*The task*
Because the images are not wanted, restate every line below word for word without them.

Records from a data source
=====
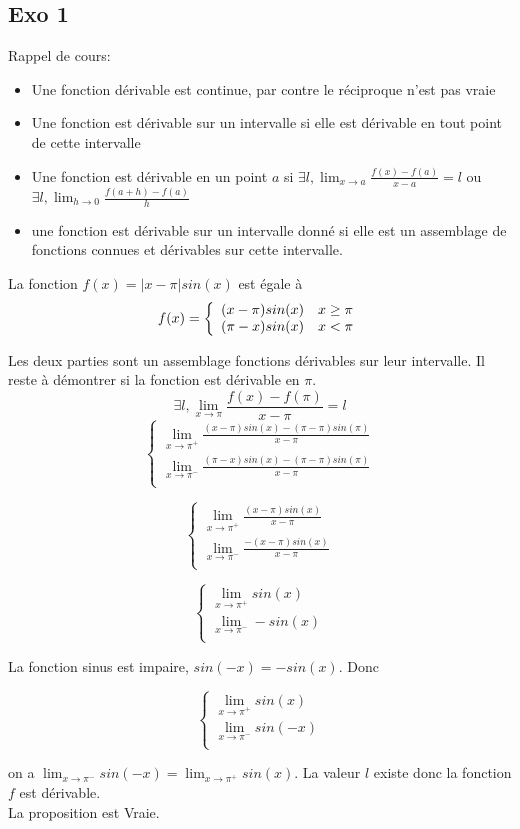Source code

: \documentclass[]{book}
\theoremstyle{definition}
\begin{document}
\subsection*{Exo 1}
Rappel de cours:
\begin{itemize}
\item Une fonction d\'erivable est continue, par contre le r\'eciproque n'est pas vraie
\item Une fonction est d\'erivable sur un intervalle si elle est d\'erivable en tout point de cette intervalle
\item Une fonction est d\'erivable en un point $a$ si $\exists l, \lim_{x \to a}\frac{f(x)-f(a)}{x-a} = l$ ou $\exists l, \lim_{h \to 0}\frac{f(a+h)-f(a)}{h}$
\item une fonction est d\'erivable sur un intervalle donné si elle est un assemblage de fonctions connues et dérivables sur cette intervalle.
\end{itemize}

La fonction $f(x) = |x-\pi| sin(x)$ est \'egale \`a
$$f(x) = 
\left\{ 
\begin{array}{l l}
 (x-\pi) sin(x) & x \ge \pi \\
 (\pi-x) sin(x) & x < \pi \\
\end{array}
\right. 
$$

Les deux parties sont un assemblage fonctions d\'erivables sur leur intervalle. Il reste \`a d\'emontrer si la fonction est d\'erivable en $\pi$.
$$\exists l, \lim_{x \to \pi}\frac{f(x)-f(\pi)}{x-\pi} = l$$
$$ 
\left\{ 
\begin{array}{l}
 \lim_{x \to \pi^{+}}\frac{(x-\pi) sin(x) - (\pi-\pi) sin(\pi)}{x-\pi} \\
 \lim_{x \to \pi^{-}}\frac{(\pi-x) sin(x) - (\pi-\pi) sin(\pi)}{x-\pi} \\
\end{array}
\right. 
$$

$$ 
\left\{ 
\begin{array}{l}
 \lim_{x \to \pi^{+}}\frac{(x-\pi) sin(x)}{x-\pi} \\
 \lim_{x \to \pi^{-}}\frac{-(x-\pi) sin(x)}{x-\pi} \\
\end{array}
\right. 
$$

$$ 
\left\{ 
\begin{array}{l}
 \lim_{x \to \pi^{+}} sin(x) \\
 \lim_{x \to \pi^{-}} -sin(x) \\
\end{array}
\right. 
$$

La fonction sinus est impaire, $sin(-x) = -sin(x)$. Donc

$$ 
\left\{ 
\begin{array}{l}
 \lim_{x \to \pi^{+}} sin(x) \\
 \lim_{x \to \pi^{-}} sin(-x) \\
\end{array}
\right. 
$$

on a $\lim_{x \to \pi^{-}} sin(-x) = \lim_{x \to \pi^{+}} sin(x)$. La valeur $l$ existe donc la fonction $f$ est d\'erivable.\\

La proposition est Vraie.
\end{document}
=====
*Written response*
Source code

: \documentclass[]{book}
\theoremstyle{definition}
\begin{document}
\subsection*{Exo 1}
Rappel de cours:
\begin{itemize}
\item Une fonction d\'erivable est continue, par contre le r\'eciproque n'est pas vraie
\item Une fonction est d\'erivable sur un intervalle si elle est d\'erivable en tout point de cette intervalle
\item Une fonction est d\'erivable en un point $a$ si $\exists l, \lim_{x \to a}\frac{f(x)-f(a)}{x-a} = l$ ou $\exists l, \lim_{h \to 0}\frac{f(a+h)-f(a)}{h}$
\item une fonction est d\'erivable sur un intervalle donné si elle est un assemblage de fonctions connues et dérivables sur cette intervalle.
\end{itemize}

La fonction $f(x) = |x-\pi| sin(x)$ est \'egale \`a
$$f(x) = 
\left\{ 
\begin{array}{l l}
 (x-\pi) sin(x) & x \ge \pi \\
 (\pi-x) sin(x) & x < \pi \\
\end{array}
\right. 
$$

Les deux parties sont un assemblage fonctions d\'erivables sur leur intervalle. Il reste \`a d\'emontrer si la fonction est d\'erivable en $\pi$.
$$\exists l, \lim_{x \to \pi}\frac{f(x)-f(\pi)}{x-\pi} = l$$
$$ 
\left\{ 
\begin{array}{l}
 \lim_{x \to \pi^{+}}\frac{(x-\pi) sin(x) - (\pi-\pi) sin(\pi)}{x-\pi} \\
 \lim_{x \to \pi^{-}}\frac{(\pi-x) sin(x) - (\pi-\pi) sin(\pi)}{x-\pi} \\
\end{array}
\right. 
$$

$$ 
\left\{ 
\begin{array}{l}
 \lim_{x \to \pi^{+}}\frac{(x-\pi) sin(x)}{x-\pi} \\
 \lim_{x \to \pi^{-}}\frac{-(x-\pi) sin(x)}{x-\pi} \\
\end{array}
\right. 
$$

$$ 
\left\{ 
\begin{array}{l}
 \lim_{x \to \pi^{+}} sin(x) \\
 \lim_{x \to \pi^{-}} -sin(x) \\
\end{array}
\right. 
$$

La fonction sinus est impaire, $sin(-x) = -sin(x)$. Donc

$$ 
\left\{ 
\begin{array}{l}
 \lim_{x \to \pi^{+}} sin(x) \\
 \lim_{x \to \pi^{-}} sin(-x) \\
\end{array}
\right. 
$$

on a $\lim_{x \to \pi^{-}} sin(-x) = \lim_{x \to \pi^{+}} sin(x)$. La valeur $l$ existe donc la fonction $f$ est d\'erivable.\\

La proposition est Vraie.
\end{document}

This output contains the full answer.